━━ RECORDS ━━

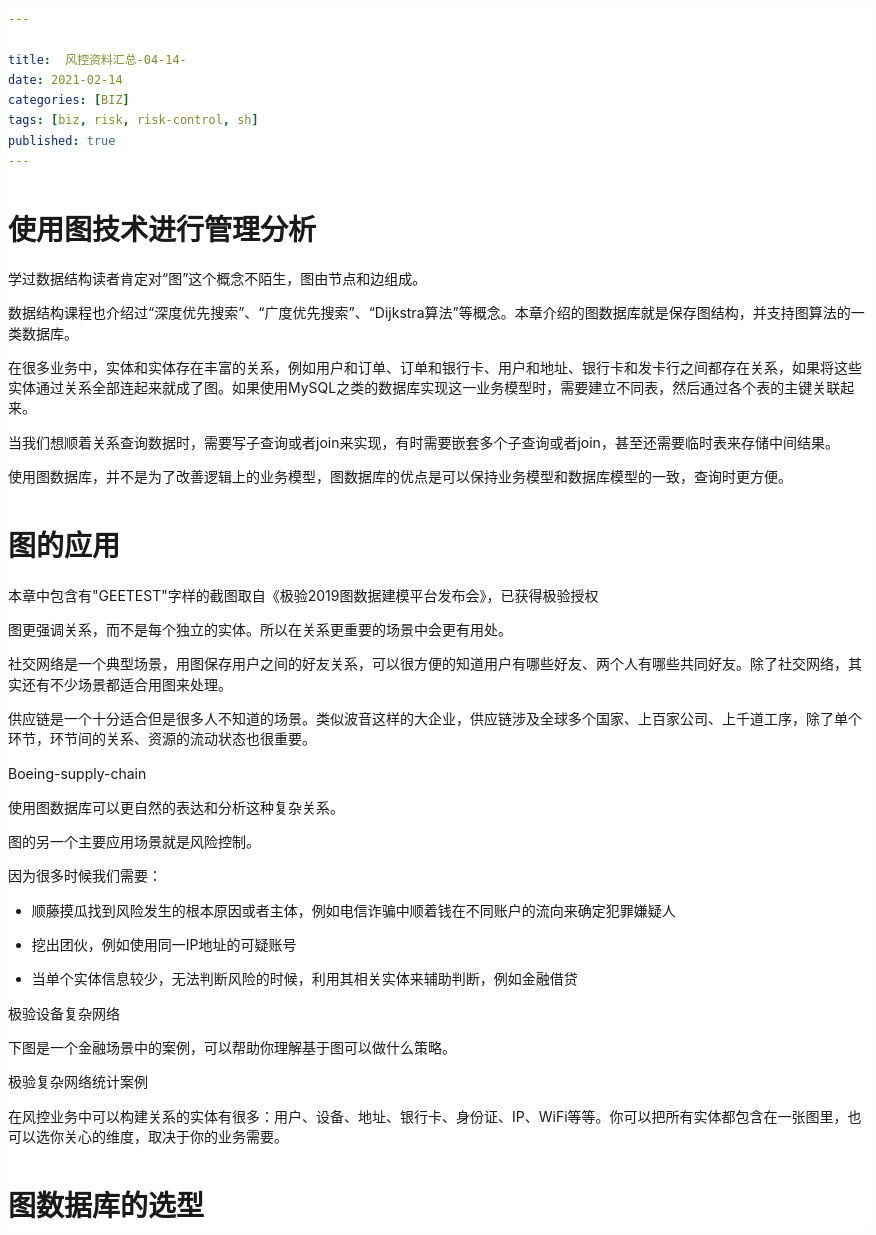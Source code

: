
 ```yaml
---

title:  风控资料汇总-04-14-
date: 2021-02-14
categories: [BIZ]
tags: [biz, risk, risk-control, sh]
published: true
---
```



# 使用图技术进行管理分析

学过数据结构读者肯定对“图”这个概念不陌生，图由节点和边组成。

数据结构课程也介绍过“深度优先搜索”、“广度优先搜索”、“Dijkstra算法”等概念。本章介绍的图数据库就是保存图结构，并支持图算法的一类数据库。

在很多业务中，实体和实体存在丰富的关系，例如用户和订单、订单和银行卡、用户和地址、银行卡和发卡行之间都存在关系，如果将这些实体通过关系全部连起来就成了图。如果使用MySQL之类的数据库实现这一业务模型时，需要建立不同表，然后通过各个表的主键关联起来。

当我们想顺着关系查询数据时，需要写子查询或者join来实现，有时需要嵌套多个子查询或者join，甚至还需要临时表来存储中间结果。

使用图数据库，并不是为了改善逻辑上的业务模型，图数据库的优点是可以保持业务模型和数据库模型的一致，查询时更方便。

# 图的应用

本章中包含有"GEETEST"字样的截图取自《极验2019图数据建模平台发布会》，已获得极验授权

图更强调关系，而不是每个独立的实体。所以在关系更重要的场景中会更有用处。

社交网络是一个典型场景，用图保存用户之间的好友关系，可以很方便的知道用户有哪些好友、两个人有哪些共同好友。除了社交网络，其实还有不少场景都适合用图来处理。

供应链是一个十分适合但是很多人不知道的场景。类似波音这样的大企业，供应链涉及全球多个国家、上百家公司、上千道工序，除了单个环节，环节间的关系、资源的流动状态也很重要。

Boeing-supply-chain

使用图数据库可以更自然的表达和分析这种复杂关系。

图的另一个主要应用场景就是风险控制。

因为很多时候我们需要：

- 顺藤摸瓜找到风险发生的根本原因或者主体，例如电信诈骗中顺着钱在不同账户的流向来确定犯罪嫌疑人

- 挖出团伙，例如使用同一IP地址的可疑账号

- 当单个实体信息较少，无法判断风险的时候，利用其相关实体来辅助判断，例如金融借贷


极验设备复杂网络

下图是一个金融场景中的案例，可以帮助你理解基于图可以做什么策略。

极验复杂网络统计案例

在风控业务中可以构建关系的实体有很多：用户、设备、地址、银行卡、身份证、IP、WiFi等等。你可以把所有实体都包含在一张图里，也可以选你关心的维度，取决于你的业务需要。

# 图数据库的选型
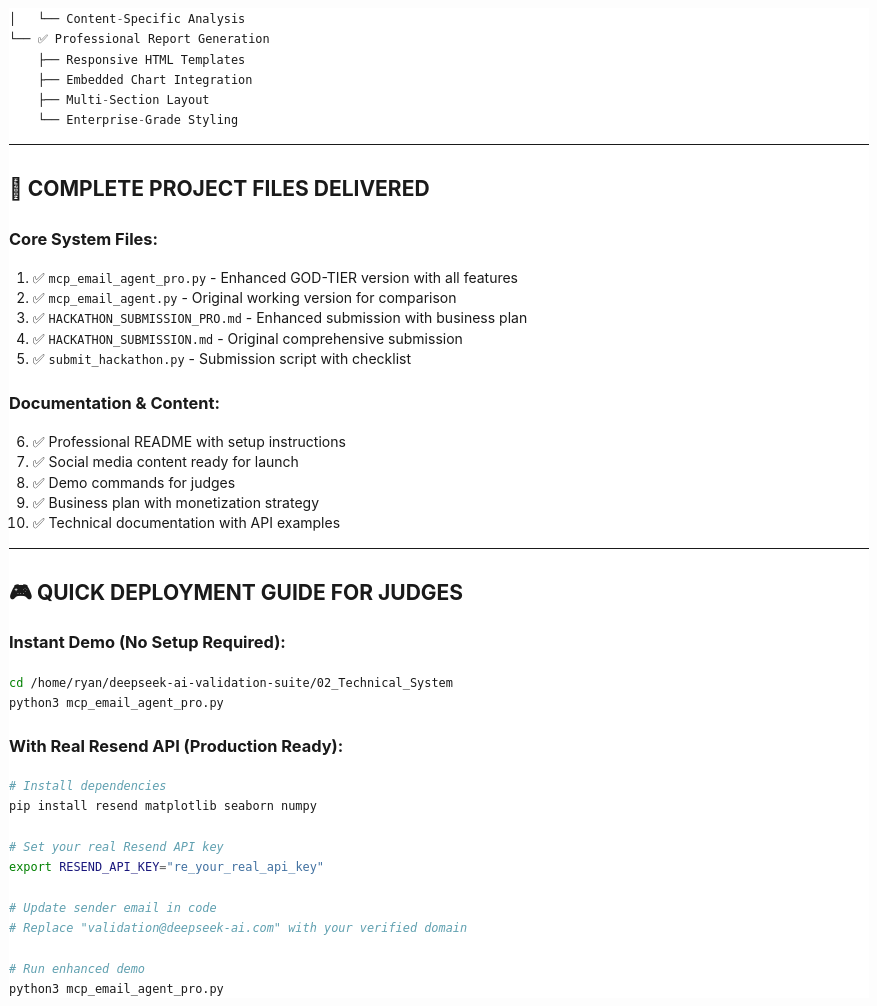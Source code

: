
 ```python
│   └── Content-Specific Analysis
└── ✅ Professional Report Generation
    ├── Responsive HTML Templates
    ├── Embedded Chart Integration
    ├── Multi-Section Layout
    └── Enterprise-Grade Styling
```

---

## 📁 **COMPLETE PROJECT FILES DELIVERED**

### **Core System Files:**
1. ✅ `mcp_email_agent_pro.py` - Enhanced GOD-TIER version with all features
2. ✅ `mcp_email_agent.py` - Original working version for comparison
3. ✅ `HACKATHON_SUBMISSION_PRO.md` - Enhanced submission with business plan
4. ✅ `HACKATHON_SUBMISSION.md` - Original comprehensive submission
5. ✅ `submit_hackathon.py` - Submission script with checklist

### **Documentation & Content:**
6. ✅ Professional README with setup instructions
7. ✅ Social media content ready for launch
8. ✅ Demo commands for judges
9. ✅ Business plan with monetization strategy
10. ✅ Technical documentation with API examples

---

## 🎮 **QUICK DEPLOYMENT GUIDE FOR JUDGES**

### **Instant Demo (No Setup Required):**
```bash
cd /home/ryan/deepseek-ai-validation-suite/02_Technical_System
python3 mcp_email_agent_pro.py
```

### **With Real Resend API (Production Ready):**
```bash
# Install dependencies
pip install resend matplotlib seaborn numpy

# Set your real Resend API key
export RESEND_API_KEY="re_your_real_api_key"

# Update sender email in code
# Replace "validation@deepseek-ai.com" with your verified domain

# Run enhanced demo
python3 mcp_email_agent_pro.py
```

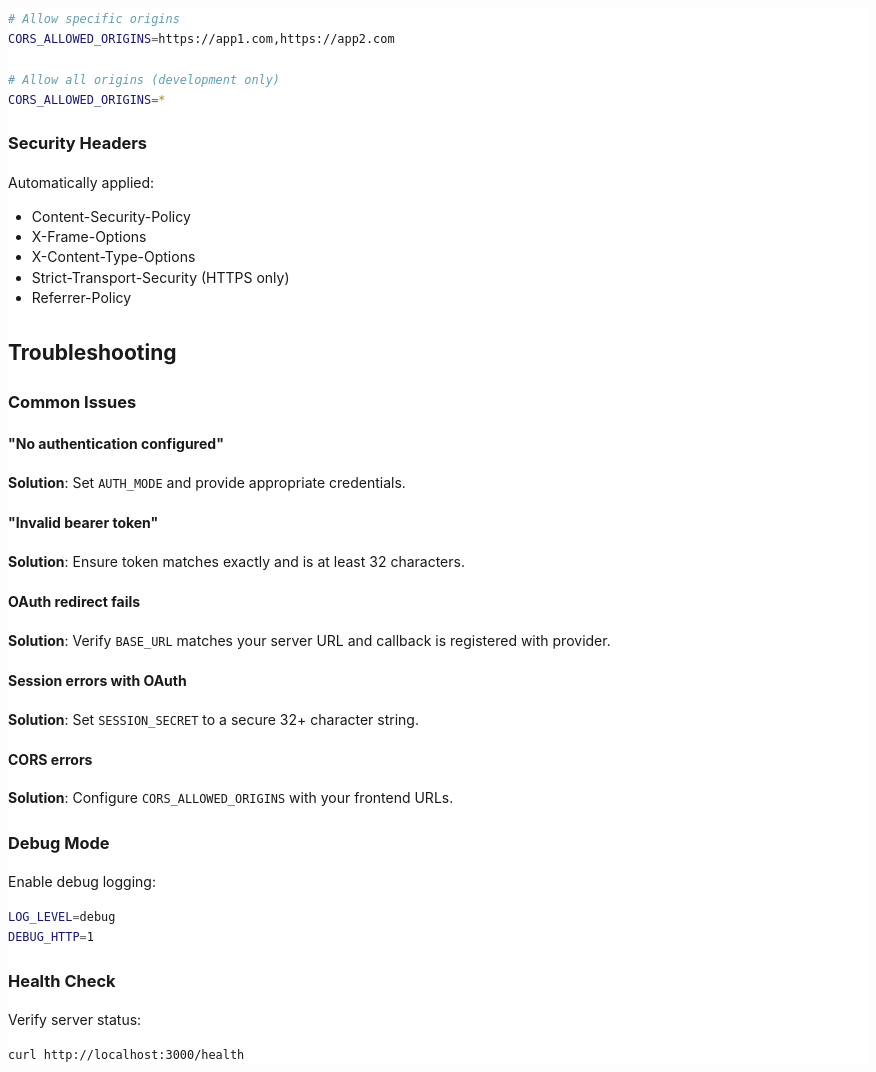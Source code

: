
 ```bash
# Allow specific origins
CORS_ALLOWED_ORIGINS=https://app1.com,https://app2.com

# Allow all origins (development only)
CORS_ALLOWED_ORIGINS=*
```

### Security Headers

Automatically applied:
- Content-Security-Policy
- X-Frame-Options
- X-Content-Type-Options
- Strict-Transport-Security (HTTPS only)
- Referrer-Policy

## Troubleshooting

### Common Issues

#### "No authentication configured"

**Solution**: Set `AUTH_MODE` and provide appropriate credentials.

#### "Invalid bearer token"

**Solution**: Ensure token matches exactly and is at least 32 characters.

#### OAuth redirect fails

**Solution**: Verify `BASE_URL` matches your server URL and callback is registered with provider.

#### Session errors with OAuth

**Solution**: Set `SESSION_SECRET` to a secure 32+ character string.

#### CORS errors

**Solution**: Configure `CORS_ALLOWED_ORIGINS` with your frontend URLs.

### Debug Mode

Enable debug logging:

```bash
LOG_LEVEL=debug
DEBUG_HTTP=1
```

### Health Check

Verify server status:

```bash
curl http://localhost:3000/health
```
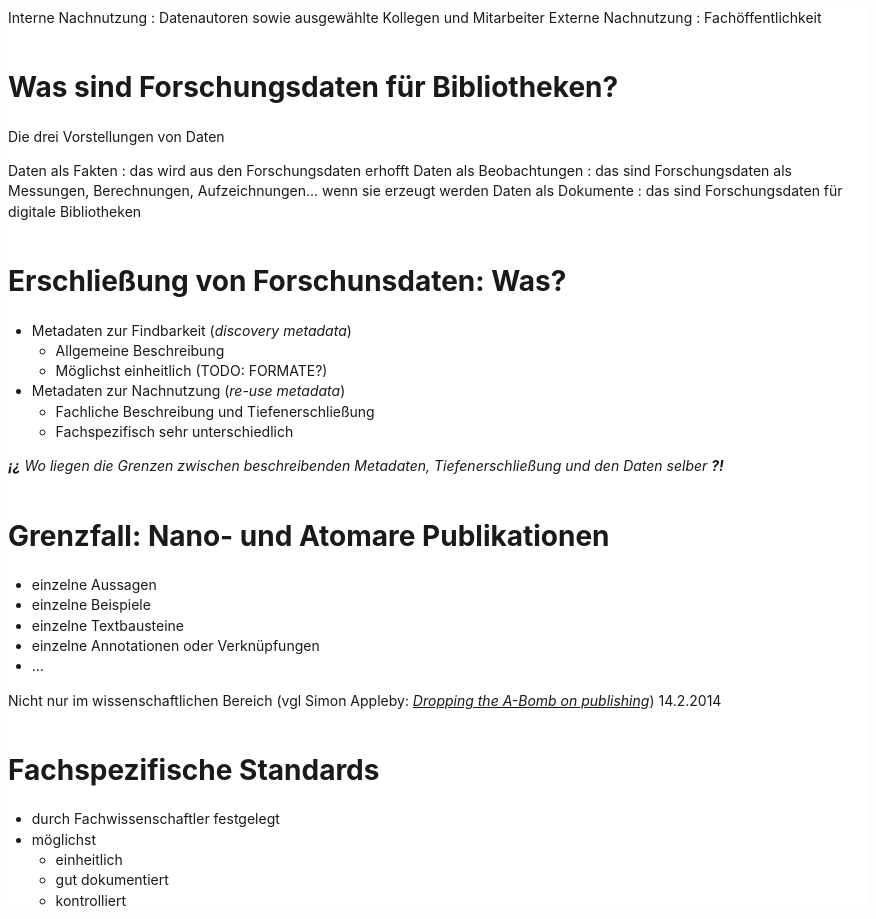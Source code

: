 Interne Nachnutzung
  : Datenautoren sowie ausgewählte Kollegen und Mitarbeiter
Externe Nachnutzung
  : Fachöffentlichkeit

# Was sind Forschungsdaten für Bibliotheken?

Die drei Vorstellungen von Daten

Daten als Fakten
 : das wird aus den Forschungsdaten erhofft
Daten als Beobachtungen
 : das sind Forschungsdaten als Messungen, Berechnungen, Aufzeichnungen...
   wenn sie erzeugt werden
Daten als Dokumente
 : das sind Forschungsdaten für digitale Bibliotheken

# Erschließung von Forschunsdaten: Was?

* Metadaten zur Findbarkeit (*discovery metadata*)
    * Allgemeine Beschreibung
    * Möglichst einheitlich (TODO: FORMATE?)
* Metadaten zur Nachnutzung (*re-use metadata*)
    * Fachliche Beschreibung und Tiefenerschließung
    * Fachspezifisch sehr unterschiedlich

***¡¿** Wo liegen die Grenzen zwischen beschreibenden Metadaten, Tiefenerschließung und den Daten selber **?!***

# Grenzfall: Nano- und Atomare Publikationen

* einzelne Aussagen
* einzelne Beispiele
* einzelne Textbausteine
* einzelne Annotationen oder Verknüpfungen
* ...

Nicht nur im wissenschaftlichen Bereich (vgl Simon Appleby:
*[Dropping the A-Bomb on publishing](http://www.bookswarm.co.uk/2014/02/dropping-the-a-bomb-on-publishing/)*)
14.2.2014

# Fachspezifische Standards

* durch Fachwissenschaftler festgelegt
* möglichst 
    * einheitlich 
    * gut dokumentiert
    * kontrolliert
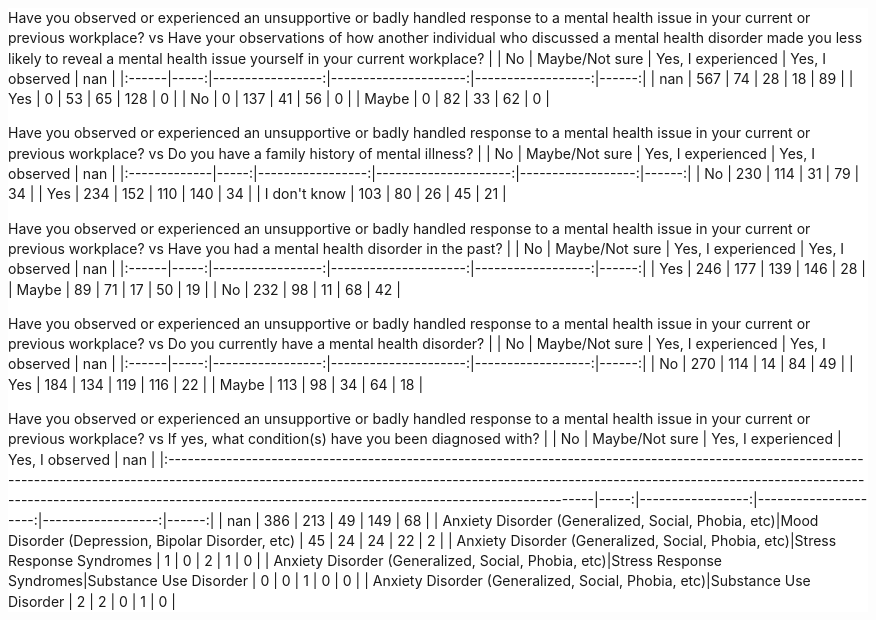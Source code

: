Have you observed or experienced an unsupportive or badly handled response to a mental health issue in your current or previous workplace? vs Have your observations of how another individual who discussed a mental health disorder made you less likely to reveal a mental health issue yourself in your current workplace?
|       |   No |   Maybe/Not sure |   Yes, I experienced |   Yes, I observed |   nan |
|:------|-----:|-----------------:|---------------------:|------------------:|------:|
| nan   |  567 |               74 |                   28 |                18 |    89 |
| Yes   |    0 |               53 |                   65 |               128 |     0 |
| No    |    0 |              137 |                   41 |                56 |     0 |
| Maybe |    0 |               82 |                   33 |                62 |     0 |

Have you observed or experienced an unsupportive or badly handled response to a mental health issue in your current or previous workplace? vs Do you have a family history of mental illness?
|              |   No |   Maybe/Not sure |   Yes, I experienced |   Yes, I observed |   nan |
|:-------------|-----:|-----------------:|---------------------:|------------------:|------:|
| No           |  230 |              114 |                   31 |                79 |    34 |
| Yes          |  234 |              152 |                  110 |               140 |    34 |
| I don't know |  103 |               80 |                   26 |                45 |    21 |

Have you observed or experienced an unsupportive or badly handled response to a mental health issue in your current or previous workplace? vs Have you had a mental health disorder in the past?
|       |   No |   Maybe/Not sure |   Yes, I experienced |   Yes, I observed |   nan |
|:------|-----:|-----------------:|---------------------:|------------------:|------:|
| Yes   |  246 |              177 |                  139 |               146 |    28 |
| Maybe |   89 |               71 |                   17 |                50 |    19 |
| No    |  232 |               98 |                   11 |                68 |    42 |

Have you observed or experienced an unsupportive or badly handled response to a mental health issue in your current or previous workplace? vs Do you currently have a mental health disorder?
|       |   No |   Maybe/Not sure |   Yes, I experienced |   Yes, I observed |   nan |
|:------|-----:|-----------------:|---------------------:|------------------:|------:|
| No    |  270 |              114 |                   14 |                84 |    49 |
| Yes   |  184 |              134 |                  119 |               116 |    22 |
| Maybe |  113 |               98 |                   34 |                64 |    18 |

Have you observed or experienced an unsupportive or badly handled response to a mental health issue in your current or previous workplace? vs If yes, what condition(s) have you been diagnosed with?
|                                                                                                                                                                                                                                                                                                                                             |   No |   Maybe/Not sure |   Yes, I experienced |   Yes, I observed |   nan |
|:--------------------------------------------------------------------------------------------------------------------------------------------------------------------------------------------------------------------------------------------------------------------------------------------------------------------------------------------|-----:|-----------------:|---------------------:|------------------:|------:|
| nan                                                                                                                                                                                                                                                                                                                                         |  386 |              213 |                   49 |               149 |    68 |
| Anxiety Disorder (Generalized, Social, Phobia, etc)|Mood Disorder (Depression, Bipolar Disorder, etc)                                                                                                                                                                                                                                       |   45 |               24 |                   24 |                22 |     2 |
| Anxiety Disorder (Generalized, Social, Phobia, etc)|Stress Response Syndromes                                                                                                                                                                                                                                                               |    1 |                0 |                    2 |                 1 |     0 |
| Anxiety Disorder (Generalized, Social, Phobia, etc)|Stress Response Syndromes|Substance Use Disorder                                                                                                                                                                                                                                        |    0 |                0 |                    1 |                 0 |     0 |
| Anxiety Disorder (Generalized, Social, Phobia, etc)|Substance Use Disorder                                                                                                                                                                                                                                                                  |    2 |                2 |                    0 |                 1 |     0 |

━━━

EXERCISE INSTRUCTIONS
Using the entries above, find all lines with "Options". Copy them.

THE COMPLETED TASK
- X-Frame-Options
- X-Content-Type-Options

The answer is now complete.